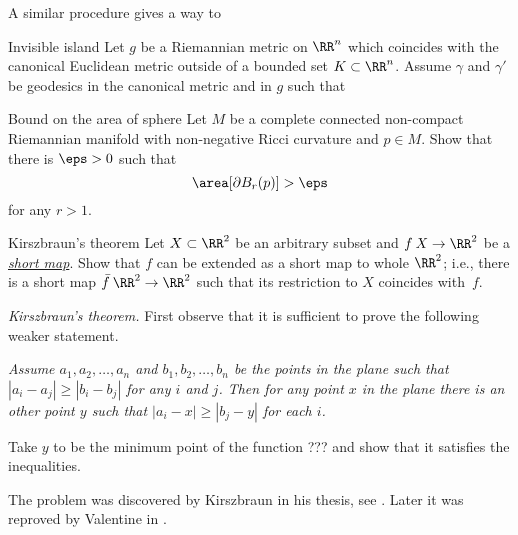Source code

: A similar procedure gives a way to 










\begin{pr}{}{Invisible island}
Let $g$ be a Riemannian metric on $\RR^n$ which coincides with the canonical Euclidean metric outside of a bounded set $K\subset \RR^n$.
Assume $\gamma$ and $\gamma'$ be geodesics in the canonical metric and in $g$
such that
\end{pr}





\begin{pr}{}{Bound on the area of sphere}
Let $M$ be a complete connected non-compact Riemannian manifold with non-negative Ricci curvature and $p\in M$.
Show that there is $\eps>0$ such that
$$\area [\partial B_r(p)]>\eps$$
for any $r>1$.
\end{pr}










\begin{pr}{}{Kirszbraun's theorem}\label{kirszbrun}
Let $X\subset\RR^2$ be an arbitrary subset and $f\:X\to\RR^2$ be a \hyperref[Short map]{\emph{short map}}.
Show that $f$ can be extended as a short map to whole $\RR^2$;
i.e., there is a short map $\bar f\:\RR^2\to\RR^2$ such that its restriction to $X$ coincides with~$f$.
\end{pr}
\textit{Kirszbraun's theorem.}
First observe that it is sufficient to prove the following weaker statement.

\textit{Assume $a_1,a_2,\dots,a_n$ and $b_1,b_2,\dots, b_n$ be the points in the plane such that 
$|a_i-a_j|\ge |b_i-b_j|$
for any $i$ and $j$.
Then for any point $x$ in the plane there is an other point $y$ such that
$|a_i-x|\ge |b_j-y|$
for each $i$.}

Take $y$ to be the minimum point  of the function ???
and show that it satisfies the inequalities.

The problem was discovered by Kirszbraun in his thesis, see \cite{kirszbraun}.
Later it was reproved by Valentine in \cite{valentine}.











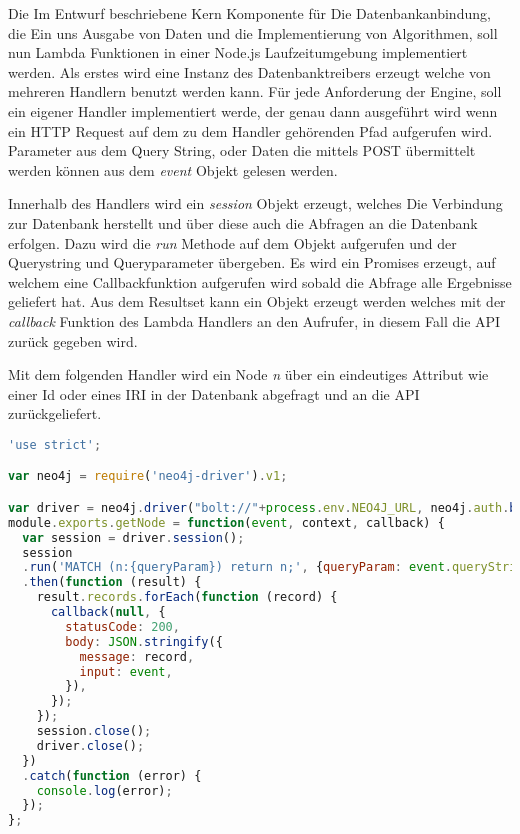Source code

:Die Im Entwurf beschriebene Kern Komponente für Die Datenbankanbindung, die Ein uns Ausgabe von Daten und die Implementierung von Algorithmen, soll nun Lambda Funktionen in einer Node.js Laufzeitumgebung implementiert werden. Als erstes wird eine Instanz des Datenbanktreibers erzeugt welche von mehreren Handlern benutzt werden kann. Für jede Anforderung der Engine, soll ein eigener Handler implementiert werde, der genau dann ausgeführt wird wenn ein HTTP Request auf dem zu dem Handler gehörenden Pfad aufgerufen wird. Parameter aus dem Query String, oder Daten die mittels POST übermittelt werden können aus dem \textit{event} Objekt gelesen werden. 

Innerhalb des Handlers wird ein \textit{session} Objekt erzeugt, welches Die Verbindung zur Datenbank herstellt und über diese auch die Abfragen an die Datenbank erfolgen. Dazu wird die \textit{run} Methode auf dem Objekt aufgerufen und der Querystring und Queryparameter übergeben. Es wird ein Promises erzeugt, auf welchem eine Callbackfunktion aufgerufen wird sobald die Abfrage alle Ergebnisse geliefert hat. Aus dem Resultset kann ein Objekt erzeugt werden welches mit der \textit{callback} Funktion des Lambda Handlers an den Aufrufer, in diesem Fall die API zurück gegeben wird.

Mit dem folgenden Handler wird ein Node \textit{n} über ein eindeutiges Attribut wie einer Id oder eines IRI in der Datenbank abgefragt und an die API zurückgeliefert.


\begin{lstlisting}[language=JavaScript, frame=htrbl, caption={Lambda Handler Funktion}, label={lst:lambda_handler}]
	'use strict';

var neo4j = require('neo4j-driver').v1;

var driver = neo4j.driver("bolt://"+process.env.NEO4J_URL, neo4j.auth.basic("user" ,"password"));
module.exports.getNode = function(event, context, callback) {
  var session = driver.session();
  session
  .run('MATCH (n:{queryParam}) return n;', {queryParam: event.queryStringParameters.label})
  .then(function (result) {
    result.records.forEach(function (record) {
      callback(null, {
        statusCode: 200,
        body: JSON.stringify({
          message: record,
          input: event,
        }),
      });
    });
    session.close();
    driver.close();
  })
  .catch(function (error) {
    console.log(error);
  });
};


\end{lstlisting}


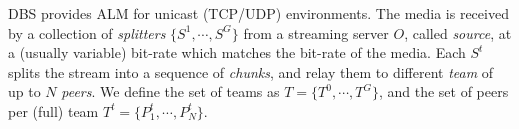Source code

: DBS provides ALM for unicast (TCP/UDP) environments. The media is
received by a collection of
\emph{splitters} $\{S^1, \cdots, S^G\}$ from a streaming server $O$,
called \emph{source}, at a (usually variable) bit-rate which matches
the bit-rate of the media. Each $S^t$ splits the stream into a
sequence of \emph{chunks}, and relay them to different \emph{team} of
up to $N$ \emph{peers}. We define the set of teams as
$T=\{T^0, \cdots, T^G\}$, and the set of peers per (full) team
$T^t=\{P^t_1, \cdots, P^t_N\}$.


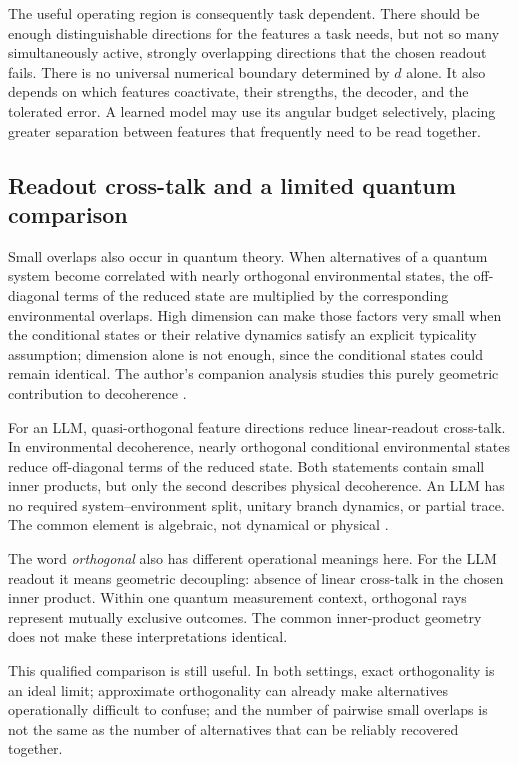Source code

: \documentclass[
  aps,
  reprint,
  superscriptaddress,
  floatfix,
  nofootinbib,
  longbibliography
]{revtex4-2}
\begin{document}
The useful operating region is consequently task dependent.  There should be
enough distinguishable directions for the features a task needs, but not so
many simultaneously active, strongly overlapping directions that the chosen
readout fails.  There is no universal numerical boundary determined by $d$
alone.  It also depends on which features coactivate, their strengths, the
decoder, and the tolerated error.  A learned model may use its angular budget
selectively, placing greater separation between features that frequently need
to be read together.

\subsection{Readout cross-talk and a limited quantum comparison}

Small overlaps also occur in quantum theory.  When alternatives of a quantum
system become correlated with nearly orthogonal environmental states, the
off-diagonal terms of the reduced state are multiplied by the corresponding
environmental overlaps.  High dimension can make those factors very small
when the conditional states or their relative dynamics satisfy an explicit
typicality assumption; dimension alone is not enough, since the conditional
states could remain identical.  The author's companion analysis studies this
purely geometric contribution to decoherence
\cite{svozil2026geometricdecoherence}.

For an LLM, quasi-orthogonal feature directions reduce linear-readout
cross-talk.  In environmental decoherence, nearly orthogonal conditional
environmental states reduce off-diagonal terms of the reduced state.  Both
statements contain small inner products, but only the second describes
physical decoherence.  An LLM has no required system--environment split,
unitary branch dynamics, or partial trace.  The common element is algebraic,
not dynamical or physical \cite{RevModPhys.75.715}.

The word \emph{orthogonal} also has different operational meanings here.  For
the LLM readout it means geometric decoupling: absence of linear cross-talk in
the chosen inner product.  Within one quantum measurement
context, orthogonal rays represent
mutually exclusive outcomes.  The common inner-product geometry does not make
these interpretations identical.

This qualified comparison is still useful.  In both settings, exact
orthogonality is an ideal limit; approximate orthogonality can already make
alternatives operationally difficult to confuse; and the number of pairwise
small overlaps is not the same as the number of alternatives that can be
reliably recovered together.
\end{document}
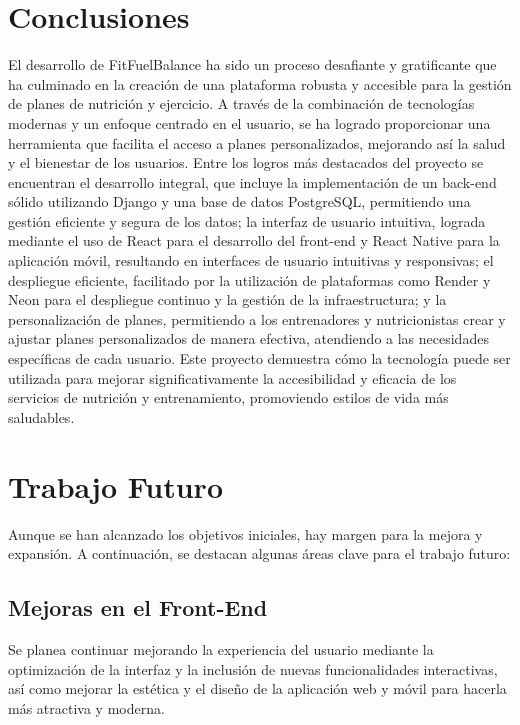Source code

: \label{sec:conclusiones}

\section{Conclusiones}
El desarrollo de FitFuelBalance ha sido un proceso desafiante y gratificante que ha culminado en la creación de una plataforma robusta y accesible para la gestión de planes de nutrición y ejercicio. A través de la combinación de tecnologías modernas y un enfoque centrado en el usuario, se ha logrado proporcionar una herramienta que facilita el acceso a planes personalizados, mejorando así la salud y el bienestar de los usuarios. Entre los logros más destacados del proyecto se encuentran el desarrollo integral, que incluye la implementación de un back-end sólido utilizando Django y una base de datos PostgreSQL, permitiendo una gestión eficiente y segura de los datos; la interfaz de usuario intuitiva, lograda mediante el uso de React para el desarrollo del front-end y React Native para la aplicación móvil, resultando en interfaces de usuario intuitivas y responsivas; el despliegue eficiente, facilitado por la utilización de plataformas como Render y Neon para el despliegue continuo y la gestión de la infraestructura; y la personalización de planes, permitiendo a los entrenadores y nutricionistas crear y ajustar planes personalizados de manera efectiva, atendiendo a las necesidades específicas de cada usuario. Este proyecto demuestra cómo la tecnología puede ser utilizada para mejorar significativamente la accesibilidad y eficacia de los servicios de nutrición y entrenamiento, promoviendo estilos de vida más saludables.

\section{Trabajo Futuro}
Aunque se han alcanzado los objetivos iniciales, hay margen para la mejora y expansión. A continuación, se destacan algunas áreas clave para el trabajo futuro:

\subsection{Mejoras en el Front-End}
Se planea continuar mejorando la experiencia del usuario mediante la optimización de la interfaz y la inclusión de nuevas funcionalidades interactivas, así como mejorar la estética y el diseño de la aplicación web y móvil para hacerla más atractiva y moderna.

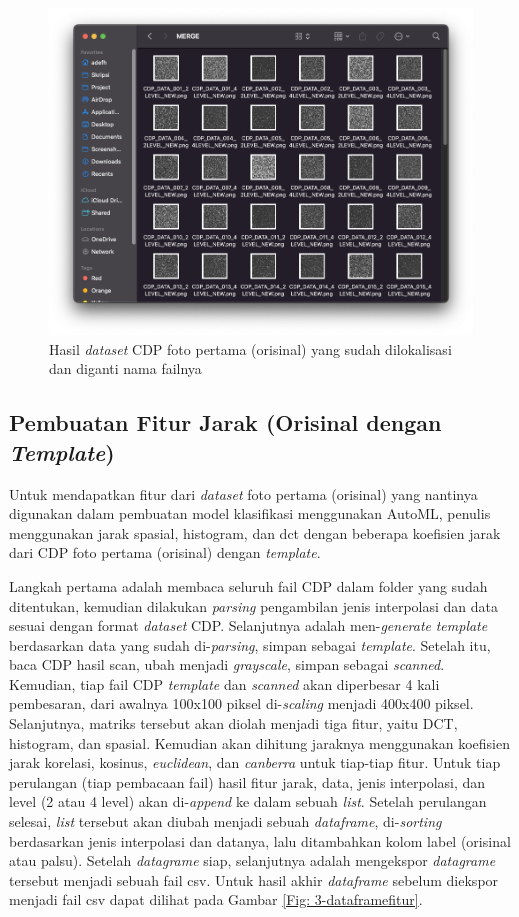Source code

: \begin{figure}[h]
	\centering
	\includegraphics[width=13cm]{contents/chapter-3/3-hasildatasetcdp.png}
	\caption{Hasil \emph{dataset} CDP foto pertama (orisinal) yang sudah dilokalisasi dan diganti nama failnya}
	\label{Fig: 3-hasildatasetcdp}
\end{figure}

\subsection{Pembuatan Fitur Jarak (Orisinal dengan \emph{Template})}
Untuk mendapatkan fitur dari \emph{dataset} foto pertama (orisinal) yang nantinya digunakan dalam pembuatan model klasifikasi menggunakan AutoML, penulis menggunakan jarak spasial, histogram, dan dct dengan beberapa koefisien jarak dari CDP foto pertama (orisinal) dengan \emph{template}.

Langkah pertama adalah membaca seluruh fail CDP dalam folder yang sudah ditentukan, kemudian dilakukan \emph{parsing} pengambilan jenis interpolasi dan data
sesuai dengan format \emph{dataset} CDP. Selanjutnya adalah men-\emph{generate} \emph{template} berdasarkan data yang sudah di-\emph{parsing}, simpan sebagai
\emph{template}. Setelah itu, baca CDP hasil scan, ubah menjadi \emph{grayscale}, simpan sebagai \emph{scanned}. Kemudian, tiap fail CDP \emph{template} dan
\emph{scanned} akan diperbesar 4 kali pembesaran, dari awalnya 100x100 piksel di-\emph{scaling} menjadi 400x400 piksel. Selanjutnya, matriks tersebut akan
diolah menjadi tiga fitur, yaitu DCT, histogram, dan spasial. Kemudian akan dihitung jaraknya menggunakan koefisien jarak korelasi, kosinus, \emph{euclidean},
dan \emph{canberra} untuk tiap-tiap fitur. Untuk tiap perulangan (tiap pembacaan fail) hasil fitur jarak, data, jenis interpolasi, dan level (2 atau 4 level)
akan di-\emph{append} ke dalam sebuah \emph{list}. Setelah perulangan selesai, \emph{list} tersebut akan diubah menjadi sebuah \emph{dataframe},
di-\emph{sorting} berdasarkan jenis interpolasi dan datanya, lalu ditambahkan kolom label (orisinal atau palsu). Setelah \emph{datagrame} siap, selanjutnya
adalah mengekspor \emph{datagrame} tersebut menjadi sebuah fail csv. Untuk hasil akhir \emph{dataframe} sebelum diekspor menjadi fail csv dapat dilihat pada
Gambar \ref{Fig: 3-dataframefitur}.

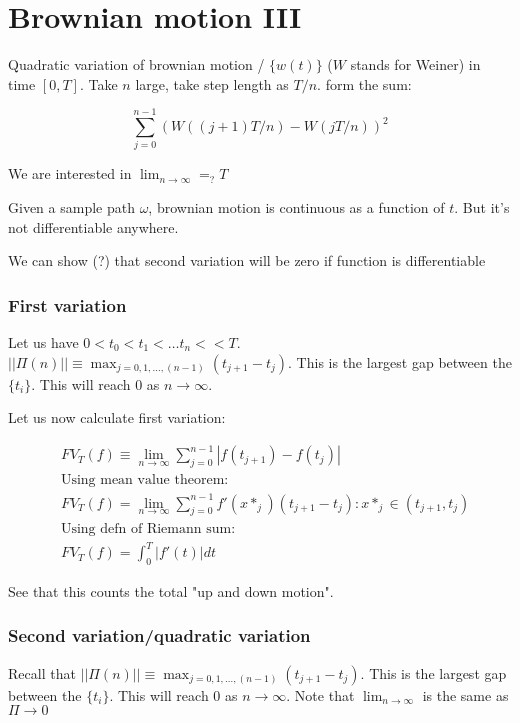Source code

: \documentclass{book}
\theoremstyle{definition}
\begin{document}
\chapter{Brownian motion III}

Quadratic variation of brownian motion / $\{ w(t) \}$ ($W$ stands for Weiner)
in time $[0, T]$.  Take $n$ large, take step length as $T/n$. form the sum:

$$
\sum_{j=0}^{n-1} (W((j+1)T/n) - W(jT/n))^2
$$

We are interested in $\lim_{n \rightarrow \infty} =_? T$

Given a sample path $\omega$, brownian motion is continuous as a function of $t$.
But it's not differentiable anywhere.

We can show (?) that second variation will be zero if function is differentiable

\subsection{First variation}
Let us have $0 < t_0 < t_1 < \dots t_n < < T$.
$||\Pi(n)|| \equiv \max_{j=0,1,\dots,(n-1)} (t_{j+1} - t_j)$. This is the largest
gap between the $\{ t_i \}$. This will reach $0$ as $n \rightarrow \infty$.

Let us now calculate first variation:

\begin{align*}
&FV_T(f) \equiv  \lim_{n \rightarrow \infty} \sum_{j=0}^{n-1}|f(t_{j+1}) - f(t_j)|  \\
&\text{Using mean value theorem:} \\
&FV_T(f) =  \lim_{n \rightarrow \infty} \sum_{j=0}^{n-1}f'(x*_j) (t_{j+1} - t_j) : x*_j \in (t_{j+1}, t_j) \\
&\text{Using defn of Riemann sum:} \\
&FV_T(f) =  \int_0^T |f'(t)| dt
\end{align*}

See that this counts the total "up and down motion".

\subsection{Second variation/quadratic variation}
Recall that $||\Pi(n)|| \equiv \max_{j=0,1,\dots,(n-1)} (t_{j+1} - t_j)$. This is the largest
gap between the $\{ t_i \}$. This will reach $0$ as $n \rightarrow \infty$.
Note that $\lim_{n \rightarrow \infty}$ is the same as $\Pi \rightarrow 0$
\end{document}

What is needed: Filtering the entries above by the word "sudah", copy each line that matches.

Response:
	\caption{Hasil \emph{dataset} CDP foto pertama (orisinal) yang sudah dilokalisasi dan diganti nama failnya}
Langkah pertama adalah membaca seluruh fail CDP dalam folder yang sudah ditentukan, kemudian dilakukan \emph{parsing} pengambilan jenis interpolasi dan data
sesuai dengan format \emph{dataset} CDP. Selanjutnya adalah men-\emph{generate} \emph{template} berdasarkan data yang sudah di-\emph{parsing}, simpan sebagai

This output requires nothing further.